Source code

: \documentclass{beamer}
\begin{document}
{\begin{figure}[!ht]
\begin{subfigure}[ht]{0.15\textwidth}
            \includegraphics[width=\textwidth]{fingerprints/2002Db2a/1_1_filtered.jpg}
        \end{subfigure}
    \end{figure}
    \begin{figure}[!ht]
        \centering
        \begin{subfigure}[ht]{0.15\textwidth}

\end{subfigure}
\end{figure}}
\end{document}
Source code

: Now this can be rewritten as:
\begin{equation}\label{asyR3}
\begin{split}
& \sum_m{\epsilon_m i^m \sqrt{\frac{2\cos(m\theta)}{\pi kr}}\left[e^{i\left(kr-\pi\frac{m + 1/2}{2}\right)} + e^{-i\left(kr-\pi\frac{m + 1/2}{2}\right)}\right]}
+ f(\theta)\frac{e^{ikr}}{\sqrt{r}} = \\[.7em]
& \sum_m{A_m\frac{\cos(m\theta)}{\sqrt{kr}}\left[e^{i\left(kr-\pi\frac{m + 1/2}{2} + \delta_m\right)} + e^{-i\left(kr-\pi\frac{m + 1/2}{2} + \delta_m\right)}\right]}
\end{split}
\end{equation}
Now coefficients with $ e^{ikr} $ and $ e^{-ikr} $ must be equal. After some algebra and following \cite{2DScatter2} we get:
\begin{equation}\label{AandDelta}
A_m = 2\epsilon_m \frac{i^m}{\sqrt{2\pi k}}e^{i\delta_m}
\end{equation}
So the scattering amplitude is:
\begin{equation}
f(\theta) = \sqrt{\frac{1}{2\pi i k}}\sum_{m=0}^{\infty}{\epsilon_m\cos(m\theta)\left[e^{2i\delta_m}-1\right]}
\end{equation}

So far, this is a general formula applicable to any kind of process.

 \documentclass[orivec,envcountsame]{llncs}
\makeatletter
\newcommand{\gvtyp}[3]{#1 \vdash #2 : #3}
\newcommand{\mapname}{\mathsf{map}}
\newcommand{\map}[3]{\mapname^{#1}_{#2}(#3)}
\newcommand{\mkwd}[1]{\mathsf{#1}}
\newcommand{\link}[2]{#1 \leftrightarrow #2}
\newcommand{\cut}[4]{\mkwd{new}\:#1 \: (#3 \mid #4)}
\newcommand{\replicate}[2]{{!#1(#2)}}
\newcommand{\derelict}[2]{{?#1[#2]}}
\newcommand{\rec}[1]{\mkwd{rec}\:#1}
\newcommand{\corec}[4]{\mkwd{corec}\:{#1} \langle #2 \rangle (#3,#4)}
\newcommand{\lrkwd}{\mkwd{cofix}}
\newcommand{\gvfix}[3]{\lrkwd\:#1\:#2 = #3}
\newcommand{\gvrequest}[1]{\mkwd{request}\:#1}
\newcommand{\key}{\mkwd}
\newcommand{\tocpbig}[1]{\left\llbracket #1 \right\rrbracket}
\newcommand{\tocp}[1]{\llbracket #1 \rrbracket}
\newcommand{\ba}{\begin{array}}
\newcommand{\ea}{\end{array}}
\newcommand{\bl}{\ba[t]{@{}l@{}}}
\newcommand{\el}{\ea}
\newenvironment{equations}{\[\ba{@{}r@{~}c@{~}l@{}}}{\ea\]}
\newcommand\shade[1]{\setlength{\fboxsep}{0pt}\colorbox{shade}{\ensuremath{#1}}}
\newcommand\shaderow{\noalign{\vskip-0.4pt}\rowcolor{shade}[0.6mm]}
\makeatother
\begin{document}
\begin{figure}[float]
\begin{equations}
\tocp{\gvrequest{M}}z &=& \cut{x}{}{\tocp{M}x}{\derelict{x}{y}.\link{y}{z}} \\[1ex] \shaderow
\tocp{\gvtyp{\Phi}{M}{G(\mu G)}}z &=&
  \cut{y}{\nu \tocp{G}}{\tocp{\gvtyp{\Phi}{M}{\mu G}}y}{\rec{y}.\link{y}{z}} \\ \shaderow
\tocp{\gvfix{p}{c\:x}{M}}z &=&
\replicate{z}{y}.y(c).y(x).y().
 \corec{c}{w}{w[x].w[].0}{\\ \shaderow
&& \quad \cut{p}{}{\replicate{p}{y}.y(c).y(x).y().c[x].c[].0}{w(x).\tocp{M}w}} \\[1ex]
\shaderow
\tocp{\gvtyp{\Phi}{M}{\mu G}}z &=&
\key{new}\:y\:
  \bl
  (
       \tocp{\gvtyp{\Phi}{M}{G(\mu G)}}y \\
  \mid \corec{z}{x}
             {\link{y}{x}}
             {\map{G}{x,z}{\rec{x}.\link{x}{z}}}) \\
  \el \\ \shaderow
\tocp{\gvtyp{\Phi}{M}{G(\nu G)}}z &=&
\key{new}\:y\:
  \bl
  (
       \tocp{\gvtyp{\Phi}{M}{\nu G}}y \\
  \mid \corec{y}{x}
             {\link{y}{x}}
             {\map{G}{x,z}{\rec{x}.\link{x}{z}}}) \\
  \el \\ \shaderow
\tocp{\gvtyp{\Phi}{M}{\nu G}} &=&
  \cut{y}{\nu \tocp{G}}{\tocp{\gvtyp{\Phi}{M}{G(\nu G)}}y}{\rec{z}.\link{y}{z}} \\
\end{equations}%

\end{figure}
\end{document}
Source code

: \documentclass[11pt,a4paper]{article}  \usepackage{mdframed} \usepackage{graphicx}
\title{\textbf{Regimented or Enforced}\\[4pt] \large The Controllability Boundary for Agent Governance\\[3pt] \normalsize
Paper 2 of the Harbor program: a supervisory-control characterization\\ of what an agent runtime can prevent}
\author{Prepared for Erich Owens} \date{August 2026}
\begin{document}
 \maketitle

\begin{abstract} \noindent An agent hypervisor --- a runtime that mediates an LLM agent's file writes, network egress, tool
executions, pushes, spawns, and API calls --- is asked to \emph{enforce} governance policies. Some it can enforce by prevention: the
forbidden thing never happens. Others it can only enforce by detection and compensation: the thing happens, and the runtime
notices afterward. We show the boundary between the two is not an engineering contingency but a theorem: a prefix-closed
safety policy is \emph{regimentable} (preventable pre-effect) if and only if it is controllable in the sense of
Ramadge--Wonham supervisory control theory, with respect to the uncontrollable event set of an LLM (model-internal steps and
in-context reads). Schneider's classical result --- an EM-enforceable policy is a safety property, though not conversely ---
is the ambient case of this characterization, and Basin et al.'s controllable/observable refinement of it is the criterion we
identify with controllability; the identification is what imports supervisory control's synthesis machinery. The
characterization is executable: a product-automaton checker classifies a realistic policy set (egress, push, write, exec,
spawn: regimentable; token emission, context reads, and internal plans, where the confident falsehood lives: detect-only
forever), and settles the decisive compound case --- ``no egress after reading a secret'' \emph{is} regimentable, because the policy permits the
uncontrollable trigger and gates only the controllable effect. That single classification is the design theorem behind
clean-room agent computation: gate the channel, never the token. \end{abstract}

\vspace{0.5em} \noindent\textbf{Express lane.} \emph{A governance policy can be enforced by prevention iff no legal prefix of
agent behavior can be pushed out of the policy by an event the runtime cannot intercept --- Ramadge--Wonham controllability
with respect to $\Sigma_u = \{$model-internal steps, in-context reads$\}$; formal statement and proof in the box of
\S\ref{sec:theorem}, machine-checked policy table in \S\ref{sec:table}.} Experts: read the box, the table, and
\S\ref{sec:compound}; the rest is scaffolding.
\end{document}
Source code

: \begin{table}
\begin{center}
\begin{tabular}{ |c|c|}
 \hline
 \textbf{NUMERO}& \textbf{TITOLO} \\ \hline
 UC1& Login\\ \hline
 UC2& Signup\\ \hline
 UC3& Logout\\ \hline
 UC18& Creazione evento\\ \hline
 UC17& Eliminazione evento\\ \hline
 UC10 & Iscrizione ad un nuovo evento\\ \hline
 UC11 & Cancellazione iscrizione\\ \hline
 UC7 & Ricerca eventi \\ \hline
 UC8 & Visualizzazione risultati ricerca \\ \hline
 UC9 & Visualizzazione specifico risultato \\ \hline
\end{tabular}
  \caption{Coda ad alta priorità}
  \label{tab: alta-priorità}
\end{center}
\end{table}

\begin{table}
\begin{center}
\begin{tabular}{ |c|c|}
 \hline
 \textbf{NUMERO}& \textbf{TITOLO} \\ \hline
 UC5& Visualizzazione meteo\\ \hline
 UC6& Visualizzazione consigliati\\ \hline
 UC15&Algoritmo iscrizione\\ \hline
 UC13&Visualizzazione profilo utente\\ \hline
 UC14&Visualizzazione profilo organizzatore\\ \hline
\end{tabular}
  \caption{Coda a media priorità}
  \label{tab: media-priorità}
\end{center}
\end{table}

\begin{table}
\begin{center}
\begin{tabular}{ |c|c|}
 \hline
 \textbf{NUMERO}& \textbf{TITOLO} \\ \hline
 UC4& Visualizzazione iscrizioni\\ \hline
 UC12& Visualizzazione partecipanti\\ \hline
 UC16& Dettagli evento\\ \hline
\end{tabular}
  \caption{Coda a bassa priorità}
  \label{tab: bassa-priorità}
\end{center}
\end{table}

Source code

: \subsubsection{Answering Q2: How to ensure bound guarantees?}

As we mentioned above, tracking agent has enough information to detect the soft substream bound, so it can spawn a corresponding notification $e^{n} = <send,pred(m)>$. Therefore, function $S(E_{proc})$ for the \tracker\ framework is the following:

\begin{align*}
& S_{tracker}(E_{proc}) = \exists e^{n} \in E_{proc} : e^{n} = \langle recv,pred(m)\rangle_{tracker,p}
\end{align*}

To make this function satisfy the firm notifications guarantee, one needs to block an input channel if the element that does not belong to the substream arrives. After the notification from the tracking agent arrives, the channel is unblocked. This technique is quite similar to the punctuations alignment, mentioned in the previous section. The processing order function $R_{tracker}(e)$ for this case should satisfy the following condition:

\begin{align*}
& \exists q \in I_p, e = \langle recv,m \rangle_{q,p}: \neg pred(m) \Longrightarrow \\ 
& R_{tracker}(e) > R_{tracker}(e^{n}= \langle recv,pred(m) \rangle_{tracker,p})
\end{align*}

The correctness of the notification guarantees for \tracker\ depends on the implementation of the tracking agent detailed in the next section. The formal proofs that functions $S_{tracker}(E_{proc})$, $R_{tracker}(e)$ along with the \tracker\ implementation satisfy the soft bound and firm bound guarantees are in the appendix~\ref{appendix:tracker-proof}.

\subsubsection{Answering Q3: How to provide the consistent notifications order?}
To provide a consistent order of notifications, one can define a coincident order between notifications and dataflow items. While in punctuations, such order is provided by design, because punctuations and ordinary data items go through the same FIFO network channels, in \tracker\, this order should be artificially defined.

# Problem to work on
Nothing should appear in the answer except the lines above from the line with "safety policy is" through the line with "Ramadge--Wonham supervisory control", both included, written out exactly.

# Exercise response
safety policy is \emph{regimentable} (preventable pre-effect) if and only if it is controllable in the sense of
Ramadge--Wonham supervisory control theory, with respect to the uncontrollable event set of an LLM (model-internal steps and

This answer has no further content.